More from VOTE People and this morning’s City Hall press conference on the 125th Street rezoning:
Chief Counsel Norman Siegel said that he has found no existing case law interpreting the section of the City Charter that the group seeks to use to block the City’s current 125th Street plans. However, according to General Counsel Erica Razook, the group has consulted several experts from past Charter Revision Commissions who have assured them that the clause — which hasn’t been invoked since the 1940′s — applies to this case.
VOTE People is contending that the City Council cannot vote before April 10, because doing so would encroach on the 30-day window the group has to collect signatures. If the City Council votes before then, Siegel says, his clients will sue.
VOTE People has two chief demands: first, that the city refrain from using eminent domain to conduct the rezoning; and secondly, that the city place a cap on commercial property rent increases, in order to protect “mom-and-pop stores.”
After Siegel finished outlined the legal logistics, a number of speakers came to the podium and fired up the small crowd of activists standing behind the reporters and photographers.
Nellie Bailey of the Harlem Tenants Council said that the current action should inspire all New Yorkers: “The radical makeover of Harlem is just the beginning for working-class neighborhoods,” she said. “This lawsuit will set the tone for resistance to come. Harlem’s fight is your fight!”

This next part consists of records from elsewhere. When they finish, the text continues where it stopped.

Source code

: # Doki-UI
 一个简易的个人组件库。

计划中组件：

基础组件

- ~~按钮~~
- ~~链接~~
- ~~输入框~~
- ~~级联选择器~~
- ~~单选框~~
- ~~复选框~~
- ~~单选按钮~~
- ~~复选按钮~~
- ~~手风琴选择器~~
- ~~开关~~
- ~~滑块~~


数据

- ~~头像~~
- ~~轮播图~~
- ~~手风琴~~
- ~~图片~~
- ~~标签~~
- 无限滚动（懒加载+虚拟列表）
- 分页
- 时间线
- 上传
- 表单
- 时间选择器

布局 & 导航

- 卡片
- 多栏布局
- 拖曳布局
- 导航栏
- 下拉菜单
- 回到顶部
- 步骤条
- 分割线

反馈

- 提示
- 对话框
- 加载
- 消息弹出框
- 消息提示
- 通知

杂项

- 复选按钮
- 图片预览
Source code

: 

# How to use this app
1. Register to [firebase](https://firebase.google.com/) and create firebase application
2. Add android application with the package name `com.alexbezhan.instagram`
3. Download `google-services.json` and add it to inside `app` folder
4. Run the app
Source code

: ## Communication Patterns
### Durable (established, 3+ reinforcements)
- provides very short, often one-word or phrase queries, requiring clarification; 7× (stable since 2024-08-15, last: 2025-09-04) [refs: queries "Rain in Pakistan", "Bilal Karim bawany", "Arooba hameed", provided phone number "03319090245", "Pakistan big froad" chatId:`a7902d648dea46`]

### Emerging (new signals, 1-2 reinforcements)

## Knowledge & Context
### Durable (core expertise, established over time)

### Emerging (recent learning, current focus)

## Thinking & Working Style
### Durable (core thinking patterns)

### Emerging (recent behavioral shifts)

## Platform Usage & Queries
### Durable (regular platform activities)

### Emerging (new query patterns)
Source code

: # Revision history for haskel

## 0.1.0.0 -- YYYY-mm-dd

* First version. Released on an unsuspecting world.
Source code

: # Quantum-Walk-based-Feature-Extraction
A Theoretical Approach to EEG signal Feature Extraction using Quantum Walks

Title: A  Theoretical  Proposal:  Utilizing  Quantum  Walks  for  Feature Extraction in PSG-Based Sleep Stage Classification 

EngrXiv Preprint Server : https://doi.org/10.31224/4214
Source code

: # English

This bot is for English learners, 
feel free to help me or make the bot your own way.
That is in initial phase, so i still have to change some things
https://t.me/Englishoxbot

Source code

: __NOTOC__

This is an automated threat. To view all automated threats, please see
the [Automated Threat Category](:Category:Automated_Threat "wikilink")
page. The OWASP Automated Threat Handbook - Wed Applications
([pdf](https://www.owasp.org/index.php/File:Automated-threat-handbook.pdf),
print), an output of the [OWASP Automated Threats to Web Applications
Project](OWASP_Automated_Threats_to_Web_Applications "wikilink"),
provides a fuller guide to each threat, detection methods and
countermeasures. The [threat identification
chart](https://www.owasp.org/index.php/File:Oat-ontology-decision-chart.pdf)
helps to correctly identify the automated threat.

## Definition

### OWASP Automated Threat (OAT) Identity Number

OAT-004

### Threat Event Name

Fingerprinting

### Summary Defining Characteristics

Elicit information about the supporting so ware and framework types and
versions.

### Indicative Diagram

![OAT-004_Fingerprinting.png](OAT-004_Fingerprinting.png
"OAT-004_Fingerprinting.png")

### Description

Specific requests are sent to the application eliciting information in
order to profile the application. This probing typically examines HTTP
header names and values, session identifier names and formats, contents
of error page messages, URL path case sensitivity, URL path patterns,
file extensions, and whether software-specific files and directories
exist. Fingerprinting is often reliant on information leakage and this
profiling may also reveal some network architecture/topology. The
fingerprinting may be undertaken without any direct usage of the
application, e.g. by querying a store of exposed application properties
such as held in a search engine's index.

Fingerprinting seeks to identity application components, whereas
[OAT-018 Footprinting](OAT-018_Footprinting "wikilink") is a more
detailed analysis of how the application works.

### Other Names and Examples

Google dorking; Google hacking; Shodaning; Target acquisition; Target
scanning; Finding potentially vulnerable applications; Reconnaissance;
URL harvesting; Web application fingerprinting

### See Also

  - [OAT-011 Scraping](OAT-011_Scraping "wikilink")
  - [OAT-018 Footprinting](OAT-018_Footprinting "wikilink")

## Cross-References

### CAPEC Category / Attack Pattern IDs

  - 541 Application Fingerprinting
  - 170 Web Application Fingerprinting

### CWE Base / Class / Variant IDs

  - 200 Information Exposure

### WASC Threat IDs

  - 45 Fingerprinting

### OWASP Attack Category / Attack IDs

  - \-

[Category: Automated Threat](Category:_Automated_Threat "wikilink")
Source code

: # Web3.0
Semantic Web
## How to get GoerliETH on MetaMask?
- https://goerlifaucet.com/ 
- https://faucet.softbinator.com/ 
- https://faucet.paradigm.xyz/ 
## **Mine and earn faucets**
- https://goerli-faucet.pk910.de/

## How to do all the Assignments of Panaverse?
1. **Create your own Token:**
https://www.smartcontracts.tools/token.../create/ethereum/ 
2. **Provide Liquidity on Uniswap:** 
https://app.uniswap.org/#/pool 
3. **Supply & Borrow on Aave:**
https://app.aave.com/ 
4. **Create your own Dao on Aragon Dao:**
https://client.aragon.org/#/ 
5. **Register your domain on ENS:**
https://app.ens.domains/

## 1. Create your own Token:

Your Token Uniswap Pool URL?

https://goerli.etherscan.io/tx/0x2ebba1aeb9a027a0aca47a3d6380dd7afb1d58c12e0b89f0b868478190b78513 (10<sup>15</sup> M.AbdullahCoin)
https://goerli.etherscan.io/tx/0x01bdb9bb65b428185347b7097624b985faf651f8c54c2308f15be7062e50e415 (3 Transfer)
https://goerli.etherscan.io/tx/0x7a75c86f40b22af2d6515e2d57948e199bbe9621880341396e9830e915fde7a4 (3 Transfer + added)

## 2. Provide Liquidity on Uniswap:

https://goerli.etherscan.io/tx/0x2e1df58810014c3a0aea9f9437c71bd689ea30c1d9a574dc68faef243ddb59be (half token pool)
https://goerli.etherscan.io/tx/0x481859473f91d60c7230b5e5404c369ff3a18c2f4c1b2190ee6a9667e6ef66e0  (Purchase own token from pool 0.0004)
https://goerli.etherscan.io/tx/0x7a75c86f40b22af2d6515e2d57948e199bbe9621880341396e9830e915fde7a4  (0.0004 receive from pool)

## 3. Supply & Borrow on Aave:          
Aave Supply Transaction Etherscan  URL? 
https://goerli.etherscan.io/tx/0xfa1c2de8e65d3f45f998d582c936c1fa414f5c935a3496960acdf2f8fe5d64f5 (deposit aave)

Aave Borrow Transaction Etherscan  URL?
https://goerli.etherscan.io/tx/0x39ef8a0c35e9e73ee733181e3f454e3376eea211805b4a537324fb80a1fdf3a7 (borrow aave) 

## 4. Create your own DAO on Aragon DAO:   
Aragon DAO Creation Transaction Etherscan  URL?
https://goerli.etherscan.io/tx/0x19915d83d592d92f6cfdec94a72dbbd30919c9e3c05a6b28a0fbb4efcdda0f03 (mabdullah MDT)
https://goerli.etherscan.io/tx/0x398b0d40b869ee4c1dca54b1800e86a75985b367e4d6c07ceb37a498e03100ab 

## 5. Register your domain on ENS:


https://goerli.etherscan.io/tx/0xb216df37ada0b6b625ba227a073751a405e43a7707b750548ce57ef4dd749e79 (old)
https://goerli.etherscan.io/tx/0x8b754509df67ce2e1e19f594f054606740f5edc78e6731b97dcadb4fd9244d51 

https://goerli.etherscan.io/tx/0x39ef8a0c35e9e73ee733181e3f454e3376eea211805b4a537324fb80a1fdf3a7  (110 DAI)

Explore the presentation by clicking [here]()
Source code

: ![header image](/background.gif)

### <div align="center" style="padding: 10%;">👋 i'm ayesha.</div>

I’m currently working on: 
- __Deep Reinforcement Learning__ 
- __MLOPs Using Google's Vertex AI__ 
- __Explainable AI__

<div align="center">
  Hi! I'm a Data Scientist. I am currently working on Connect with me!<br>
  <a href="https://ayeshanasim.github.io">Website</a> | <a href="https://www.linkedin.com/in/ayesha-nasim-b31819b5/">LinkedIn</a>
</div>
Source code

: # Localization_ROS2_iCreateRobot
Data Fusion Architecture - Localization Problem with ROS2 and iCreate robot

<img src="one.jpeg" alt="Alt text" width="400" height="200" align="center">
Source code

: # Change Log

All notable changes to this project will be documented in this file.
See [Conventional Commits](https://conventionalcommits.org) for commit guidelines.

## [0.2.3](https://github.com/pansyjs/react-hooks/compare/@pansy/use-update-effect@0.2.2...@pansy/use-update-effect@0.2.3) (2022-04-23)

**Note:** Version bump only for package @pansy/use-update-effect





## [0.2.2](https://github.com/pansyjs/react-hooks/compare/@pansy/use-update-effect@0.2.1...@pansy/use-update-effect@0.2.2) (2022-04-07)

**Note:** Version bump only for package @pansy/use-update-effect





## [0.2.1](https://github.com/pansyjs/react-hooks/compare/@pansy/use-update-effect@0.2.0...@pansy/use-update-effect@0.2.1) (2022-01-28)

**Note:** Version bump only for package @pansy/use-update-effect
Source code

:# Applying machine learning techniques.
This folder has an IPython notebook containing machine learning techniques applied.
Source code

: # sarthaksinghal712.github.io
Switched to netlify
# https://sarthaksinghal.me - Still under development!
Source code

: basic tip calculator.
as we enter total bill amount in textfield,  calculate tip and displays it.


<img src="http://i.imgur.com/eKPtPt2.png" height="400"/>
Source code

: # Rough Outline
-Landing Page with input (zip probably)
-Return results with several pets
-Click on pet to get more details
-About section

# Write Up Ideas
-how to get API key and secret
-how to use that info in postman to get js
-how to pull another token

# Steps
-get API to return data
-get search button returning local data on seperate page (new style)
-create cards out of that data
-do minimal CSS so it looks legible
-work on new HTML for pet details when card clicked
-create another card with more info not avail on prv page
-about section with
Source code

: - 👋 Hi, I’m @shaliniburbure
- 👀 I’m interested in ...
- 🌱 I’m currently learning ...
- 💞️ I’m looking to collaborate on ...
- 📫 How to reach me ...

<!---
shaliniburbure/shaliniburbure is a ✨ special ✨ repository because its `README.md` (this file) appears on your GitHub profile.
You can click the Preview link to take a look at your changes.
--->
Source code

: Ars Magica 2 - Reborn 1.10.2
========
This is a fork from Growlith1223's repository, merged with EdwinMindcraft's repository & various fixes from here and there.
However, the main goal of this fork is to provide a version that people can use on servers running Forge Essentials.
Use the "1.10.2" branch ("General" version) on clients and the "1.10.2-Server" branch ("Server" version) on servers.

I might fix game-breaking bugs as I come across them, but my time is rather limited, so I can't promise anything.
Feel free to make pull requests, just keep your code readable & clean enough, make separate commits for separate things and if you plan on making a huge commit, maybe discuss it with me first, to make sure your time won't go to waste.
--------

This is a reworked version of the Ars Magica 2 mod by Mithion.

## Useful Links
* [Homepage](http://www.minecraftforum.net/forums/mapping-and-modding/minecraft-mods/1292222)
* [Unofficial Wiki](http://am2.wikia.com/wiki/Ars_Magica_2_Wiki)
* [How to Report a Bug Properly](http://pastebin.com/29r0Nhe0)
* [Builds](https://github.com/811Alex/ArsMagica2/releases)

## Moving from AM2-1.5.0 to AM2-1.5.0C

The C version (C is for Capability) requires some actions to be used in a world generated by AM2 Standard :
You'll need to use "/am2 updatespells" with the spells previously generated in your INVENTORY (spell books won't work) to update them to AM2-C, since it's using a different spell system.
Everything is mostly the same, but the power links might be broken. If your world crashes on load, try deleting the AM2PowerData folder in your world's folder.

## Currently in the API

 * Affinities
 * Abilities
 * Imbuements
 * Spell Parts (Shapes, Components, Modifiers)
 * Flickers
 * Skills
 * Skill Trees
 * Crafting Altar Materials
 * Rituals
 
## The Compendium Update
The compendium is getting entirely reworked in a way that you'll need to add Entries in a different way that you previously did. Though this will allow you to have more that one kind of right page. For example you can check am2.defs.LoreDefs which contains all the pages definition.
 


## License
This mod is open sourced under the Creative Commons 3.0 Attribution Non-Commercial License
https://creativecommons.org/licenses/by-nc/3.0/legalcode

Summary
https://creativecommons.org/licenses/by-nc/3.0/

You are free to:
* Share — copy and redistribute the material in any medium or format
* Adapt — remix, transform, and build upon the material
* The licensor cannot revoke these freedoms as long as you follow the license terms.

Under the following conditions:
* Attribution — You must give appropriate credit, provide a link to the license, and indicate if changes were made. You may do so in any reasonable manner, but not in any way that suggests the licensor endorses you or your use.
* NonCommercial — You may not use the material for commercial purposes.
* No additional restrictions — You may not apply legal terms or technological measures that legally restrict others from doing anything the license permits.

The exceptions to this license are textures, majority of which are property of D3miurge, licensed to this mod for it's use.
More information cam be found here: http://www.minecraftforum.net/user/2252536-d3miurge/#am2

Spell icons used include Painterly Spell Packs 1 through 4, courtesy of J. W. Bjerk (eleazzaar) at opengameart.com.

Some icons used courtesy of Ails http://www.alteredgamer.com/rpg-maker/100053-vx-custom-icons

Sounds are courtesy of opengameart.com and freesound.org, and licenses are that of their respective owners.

Next up was Councilman Charles Barron. “Harlem is not for sale!” he boomed, prompting a rash of applause and cheering. “I am from the People’s Republic of Brooklyn, but Harlem is the Black Mecca…. The city is using development as a new form of Jim Crow-ism,” he said. “Race and class are always at the bottom of this kind of development.”
He then commended Councilman Tony Avella of Queens, who is white, for his opposition to the 125th street rezoning plan: “I’ve decided to make Tony Avella an honorary black,” he joked.
Avella took the cue to come to the mic. “The people have lost power in New York City,” he said. “The only way to have recourse is to sue your own government. How sad is that?” He cited the example of the controversial Columbia decision, saying that the city has already “failed” the people of Harlem once. “I sincerely hope that doesn’t happen here. I gotta tell you, I’m not optimistic,” he said.
When I spoke to VOTE People executive director Craig Schley after the press conference, though, he emphasized that this legal action is only the beginning. He assured me, speaking of the rezoning plan: “This is not going to happen.”